### Problem description
Only the lines that hold "enspace" should be in the answer, each copied from the data below.

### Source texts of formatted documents
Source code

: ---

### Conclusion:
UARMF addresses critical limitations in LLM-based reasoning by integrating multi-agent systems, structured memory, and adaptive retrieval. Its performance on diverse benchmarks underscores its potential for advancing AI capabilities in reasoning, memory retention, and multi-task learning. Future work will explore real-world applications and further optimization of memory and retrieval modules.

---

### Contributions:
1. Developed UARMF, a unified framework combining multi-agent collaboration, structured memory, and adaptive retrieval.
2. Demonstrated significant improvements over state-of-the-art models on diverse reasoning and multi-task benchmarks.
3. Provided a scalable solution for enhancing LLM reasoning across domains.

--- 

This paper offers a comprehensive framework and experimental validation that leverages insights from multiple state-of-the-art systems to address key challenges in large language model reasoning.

==

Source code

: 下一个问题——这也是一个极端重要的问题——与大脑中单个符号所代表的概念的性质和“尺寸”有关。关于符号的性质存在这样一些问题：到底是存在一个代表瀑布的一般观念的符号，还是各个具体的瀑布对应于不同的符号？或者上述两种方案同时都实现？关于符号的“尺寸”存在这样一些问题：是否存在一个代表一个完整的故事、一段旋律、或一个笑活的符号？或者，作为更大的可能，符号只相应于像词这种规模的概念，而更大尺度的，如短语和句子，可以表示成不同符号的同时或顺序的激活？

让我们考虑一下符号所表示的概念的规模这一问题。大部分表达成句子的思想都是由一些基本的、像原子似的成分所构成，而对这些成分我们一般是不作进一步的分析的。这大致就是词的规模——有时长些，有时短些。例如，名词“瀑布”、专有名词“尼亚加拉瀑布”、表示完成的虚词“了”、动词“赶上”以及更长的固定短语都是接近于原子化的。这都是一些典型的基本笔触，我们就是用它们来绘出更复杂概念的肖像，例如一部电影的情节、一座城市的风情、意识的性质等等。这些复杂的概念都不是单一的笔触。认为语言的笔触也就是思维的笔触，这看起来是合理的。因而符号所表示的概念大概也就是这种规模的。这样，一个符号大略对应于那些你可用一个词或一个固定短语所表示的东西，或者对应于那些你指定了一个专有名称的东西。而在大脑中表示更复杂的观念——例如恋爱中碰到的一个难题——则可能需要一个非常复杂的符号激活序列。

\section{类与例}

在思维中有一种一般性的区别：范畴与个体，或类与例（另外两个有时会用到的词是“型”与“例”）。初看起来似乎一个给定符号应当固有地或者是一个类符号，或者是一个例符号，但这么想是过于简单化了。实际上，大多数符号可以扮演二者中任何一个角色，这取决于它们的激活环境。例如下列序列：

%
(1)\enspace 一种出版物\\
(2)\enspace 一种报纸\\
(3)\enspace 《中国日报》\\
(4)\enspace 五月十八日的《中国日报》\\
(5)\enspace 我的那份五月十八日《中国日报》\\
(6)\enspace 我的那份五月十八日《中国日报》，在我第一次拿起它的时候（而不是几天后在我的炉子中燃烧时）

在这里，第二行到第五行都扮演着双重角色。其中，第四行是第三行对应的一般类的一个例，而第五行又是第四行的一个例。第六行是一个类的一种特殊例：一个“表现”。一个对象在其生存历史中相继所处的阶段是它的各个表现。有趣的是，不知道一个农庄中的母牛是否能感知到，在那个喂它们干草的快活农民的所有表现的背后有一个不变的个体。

### Task response
(1)\enspace 一种出版物\\
(2)\enspace 一种报纸\\
(3)\enspace 《中国日报》\\
(4)\enspace 五月十八日的《中国日报》\\
(5)\enspace 我的那份五月十八日《中国日报》\\
(6)\enspace 我的那份五月十八日《中国日报》，在我第一次拿起它的时候（而不是几天后在我的炉子中燃烧时）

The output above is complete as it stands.